I didn’t have to go much further to find some meaningful information. The first chapter is titled “Basic Epidemiologic Concepts and Principles.” On page 8, I found the following:
” Solution of Public Health Problems and Unintended Creation of New Problems. One of the most important insights of ecological thinking is that as people change one part of a system, they inevitably change other parts. An epidemiologist is constantly alert for possible negative side effects that a medical or health intervention might produce. In the United States the reduced mortality in infancy and childhood has increased the prevalence of chronic degenerative diseases because now most people live past retirement age. Although nobody would want to go back to the public health and medical care of 100 years ago, the control of infectious diseases has nevertheless produced new sets of medical problems, many of them chronic. Table 1-1 summarizes some of the new health and societal problems introduced by the solution of earlier health problems.”

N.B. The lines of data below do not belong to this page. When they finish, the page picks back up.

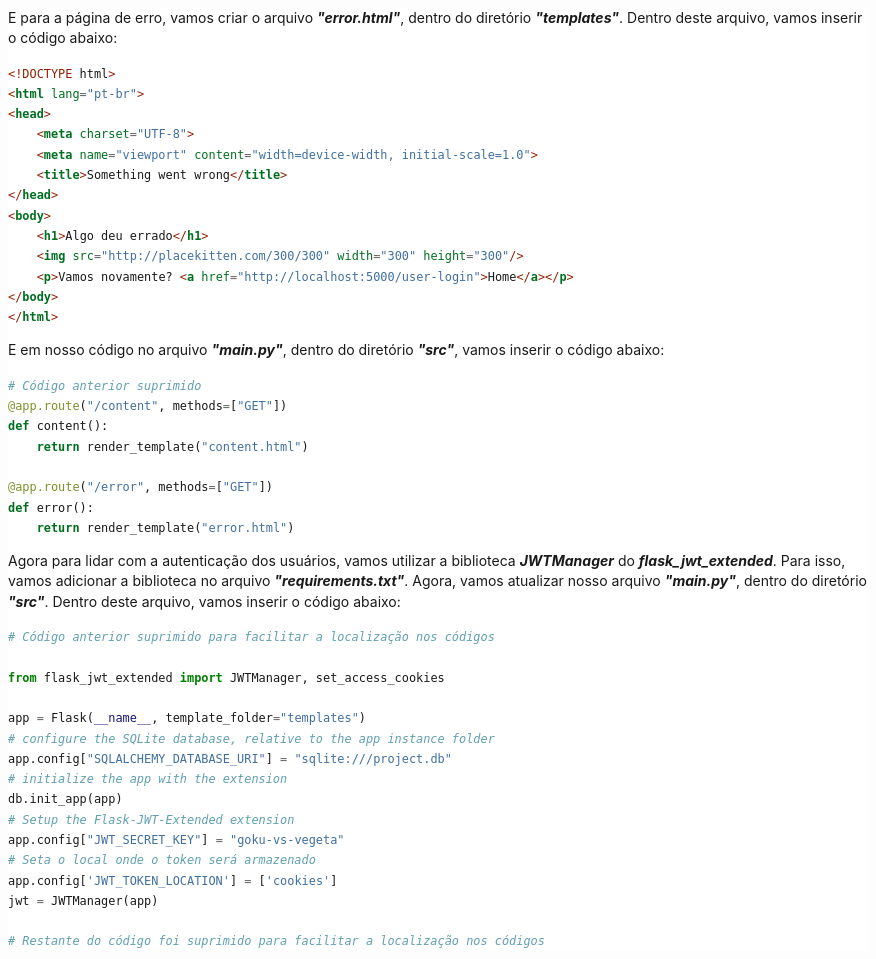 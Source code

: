 E para a página de erro, vamos criar o arquivo ***"error.html"***, dentro do diretório ***"templates"***. Dentro deste arquivo, vamos inserir o código abaixo:

```html
<!DOCTYPE html>
<html lang="pt-br">
<head>
    <meta charset="UTF-8">
    <meta name="viewport" content="width=device-width, initial-scale=1.0">
    <title>Something went wrong</title>
</head>
<body>
    <h1>Algo deu errado</h1>
    <img src="http://placekitten.com/300/300" width="300" height="300"/>
    <p>Vamos novamente? <a href="http://localhost:5000/user-login">Home</a></p>
</body>
</html>
```

E em nosso código no arquivo ***"main.py"***, dentro do diretório ***"src"***, vamos inserir o código abaixo:

```python
# Código anterior suprimido
@app.route("/content", methods=["GET"])
def content():
    return render_template("content.html")

@app.route("/error", methods=["GET"])
def error():
    return render_template("error.html")
```

Agora para lidar com a autenticação dos usuários, vamos utilizar a biblioteca ***JWTManager*** do ***flask_jwt_extended***. Para isso, vamos adicionar a biblioteca no arquivo ***"requirements.txt"***. Agora, vamos atualizar nosso arquivo ***"main.py"***, dentro do diretório ***"src"***. Dentro deste arquivo, vamos inserir o código abaixo:

```python
# Código anterior suprimido para facilitar a localização nos códigos

from flask_jwt_extended import JWTManager, set_access_cookies

app = Flask(__name__, template_folder="templates")
# configure the SQLite database, relative to the app instance folder
app.config["SQLALCHEMY_DATABASE_URI"] = "sqlite:///project.db"
# initialize the app with the extension
db.init_app(app)
# Setup the Flask-JWT-Extended extension
app.config["JWT_SECRET_KEY"] = "goku-vs-vegeta" 
# Seta o local onde o token será armazenado
app.config['JWT_TOKEN_LOCATION'] = ['cookies']
jwt = JWTManager(app)

# Restante do código foi suprimido para facilitar a localização nos códigos
```
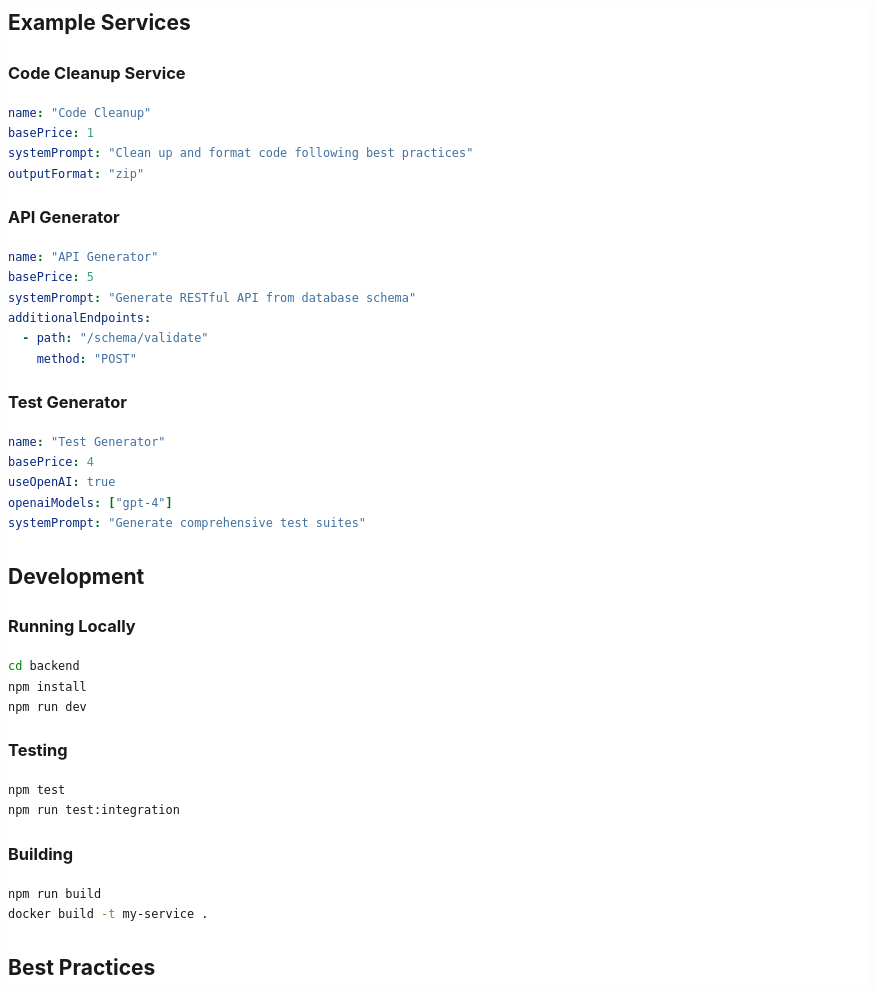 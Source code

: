 ## Example Services

### Code Cleanup Service
```yaml
name: "Code Cleanup"
basePrice: 1
systemPrompt: "Clean up and format code following best practices"
outputFormat: "zip"
```

### API Generator
```yaml
name: "API Generator"
basePrice: 5
systemPrompt: "Generate RESTful API from database schema"
additionalEndpoints:
  - path: "/schema/validate"
    method: "POST"
```

### Test Generator
```yaml
name: "Test Generator"
basePrice: 4
useOpenAI: true
openaiModels: ["gpt-4"]
systemPrompt: "Generate comprehensive test suites"
```

## Development

### Running Locally
```bash
cd backend
npm install
npm run dev
```

### Testing
```bash
npm test
npm run test:integration
```

### Building
```bash
npm run build
docker build -t my-service .
```

## Best Practices

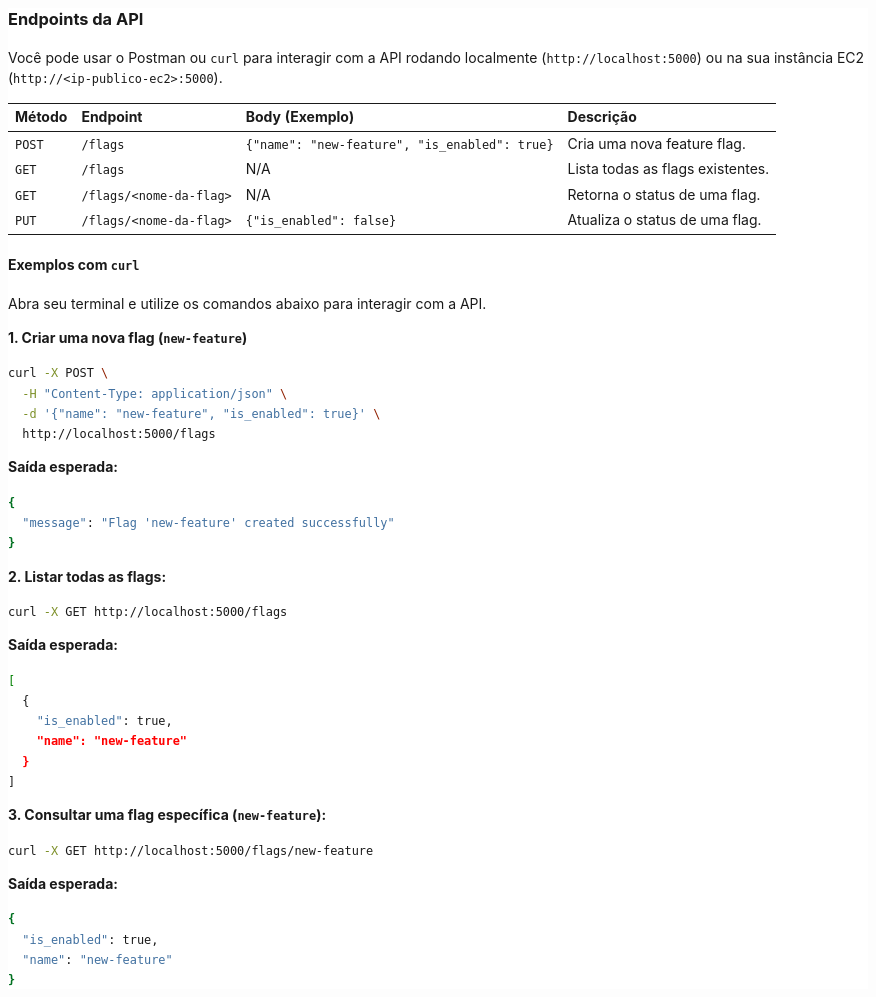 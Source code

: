 ### Endpoints da API

Você pode usar o Postman ou `curl` para interagir com a API rodando localmente (`http://localhost:5000`) ou na sua instância EC2 (`http://<ip-publico-ec2>:5000`).

| Método | Endpoint                    | Body (Exemplo)                           | Descrição                      |
| :----- | :-------------------------- | :--------------------------------------- | :------------------------------- |
| `POST` | `/flags`                    | `{"name": "new-feature", "is_enabled": true}` | Cria uma nova feature flag.      |
| `GET`  | `/flags`                    | N/A                                      | Lista todas as flags existentes. |
| `GET`  | `/flags/<nome-da-flag>`     | N/A                                      | Retorna o status de uma flag.    |
| `PUT`  | `/flags/<nome-da-flag>`     | `{"is_enabled": false}`                  | Atualiza o status de uma flag.   |

#### Exemplos com `curl`

Abra seu terminal e utilize os comandos abaixo para interagir com a API.

**1. Criar uma nova flag (`new-feature`)**
```bash
curl -X POST \
  -H "Content-Type: application/json" \
  -d '{"name": "new-feature", "is_enabled": true}' \
  http://localhost:5000/flags
```

**Saída esperada:** 
```bash
{
  "message": "Flag 'new-feature' created successfully"
}
```

**2. Listar todas as flags:**
```bash
curl -X GET http://localhost:5000/flags
```

**Saída esperada:** 
```bash
[
  {
    "is_enabled": true,
    "name": "new-feature"
  }
]
```

**3. Consultar uma flag específica (`new-feature`):**
```bash
curl -X GET http://localhost:5000/flags/new-feature
```

**Saída esperada:** 
```bash
{
  "is_enabled": true,
  "name": "new-feature"
}
```
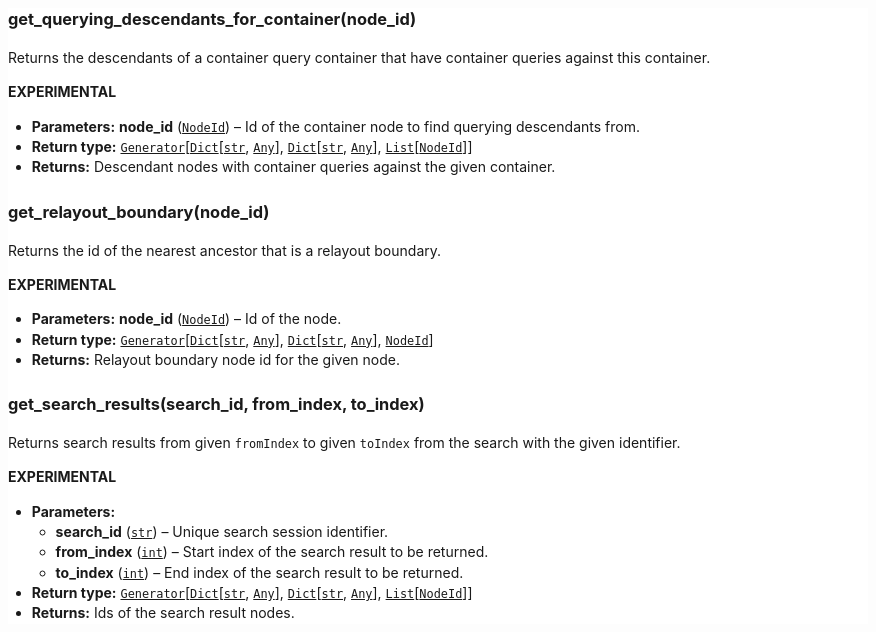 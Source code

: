 ### get_querying_descendants_for_container(node_id)

Returns the descendants of a container query container that have
container queries against this container.

**EXPERIMENTAL**

* **Parameters:**
  **node_id** ([`NodeId`](#nodriver.cdp.dom.NodeId)) – Id of the container node to find querying descendants from.
* **Return type:**
  [`Generator`](https://docs.python.org/3/library/typing.html#typing.Generator)[[`Dict`](https://docs.python.org/3/library/typing.html#typing.Dict)[[`str`](https://docs.python.org/3/library/stdtypes.html#str), [`Any`](https://docs.python.org/3/library/typing.html#typing.Any)], [`Dict`](https://docs.python.org/3/library/typing.html#typing.Dict)[[`str`](https://docs.python.org/3/library/stdtypes.html#str), [`Any`](https://docs.python.org/3/library/typing.html#typing.Any)], [`List`](https://docs.python.org/3/library/typing.html#typing.List)[[`NodeId`](#nodriver.cdp.dom.NodeId)]]
* **Returns:**
  Descendant nodes with container queries against the given container.

### get_relayout_boundary(node_id)

Returns the id of the nearest ancestor that is a relayout boundary.

**EXPERIMENTAL**

* **Parameters:**
  **node_id** ([`NodeId`](#nodriver.cdp.dom.NodeId)) – Id of the node.
* **Return type:**
  [`Generator`](https://docs.python.org/3/library/typing.html#typing.Generator)[[`Dict`](https://docs.python.org/3/library/typing.html#typing.Dict)[[`str`](https://docs.python.org/3/library/stdtypes.html#str), [`Any`](https://docs.python.org/3/library/typing.html#typing.Any)], [`Dict`](https://docs.python.org/3/library/typing.html#typing.Dict)[[`str`](https://docs.python.org/3/library/stdtypes.html#str), [`Any`](https://docs.python.org/3/library/typing.html#typing.Any)], [`NodeId`](#nodriver.cdp.dom.NodeId)]
* **Returns:**
  Relayout boundary node id for the given node.

### get_search_results(search_id, from_index, to_index)

Returns search results from given `fromIndex` to given `toIndex` from the search with the given
identifier.

**EXPERIMENTAL**

* **Parameters:**
  * **search_id** ([`str`](https://docs.python.org/3/library/stdtypes.html#str)) – Unique search session identifier.
  * **from_index** ([`int`](https://docs.python.org/3/library/functions.html#int)) – Start index of the search result to be returned.
  * **to_index** ([`int`](https://docs.python.org/3/library/functions.html#int)) – End index of the search result to be returned.
* **Return type:**
  [`Generator`](https://docs.python.org/3/library/typing.html#typing.Generator)[[`Dict`](https://docs.python.org/3/library/typing.html#typing.Dict)[[`str`](https://docs.python.org/3/library/stdtypes.html#str), [`Any`](https://docs.python.org/3/library/typing.html#typing.Any)], [`Dict`](https://docs.python.org/3/library/typing.html#typing.Dict)[[`str`](https://docs.python.org/3/library/stdtypes.html#str), [`Any`](https://docs.python.org/3/library/typing.html#typing.Any)], [`List`](https://docs.python.org/3/library/typing.html#typing.List)[[`NodeId`](#nodriver.cdp.dom.NodeId)]]
* **Returns:**
  Ids of the search result nodes.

It continues with a discussion of immunity:
“Vaccination and Patterns of Immunity. Understanding herd immunity is essential to any discussion of current ecological problems in immunization. A vaccine provides herd immunity if it not only protects the immunized individual, but also prevents that person from transmitting the disease to others. This causes the prevalence of the disease organism in the population to decline. Herd immunity is illustrated in Figure 1-2, where it is assumed that each infected person comes into sufficient contact with two other persons to expose both of them to the disease if they are susceptible. Under this assumption, if there is no herd immunity against the disease and everyone is susceptible, the number of cases doubles every disease generation (Fig. 1-2, A). However, if there is 50% herd immunity against the disease, the number of cases is small and remains approximately constant (Fig. 1-2, B). In this model, if there is greater than 50% herd immunity, as would be true in a well- immunized population, the infection should die out eventually. The degree of immunity necessary to eliminate a disease from a population varies depending on the type of infectious organism, the time of year, and the density and social patterns of the population. Immunization may seem simple: immunize everybody in childhood, and there will be no problems from the targeted diseases. Although there is some truth to this, in reality the control of diseases by immunization is more complex. The examples of diphtheria, smallpox, and poliomyelitis are used here to illustrate issues concerning vaccination programs and population immunity, and syphilis is used to illustrate natural herd immunity to infection.”
Perhaps we should be paying attention to what Dr. David L. Katz is saying. He seems to be making sense out of all the nonsense that is going on around us. It is definitely important to mitigate the spread of the coronavirus and reduce the number of deaths, but it is also important to mitigate the effects of this disastrous global lockdown, which is also costing numerous lives, and will continue to do so long after the novel coronavirus has disappeared. The deaths from undiagnosed cancers, famine, neglected immunizations, and suicides, will continue for years.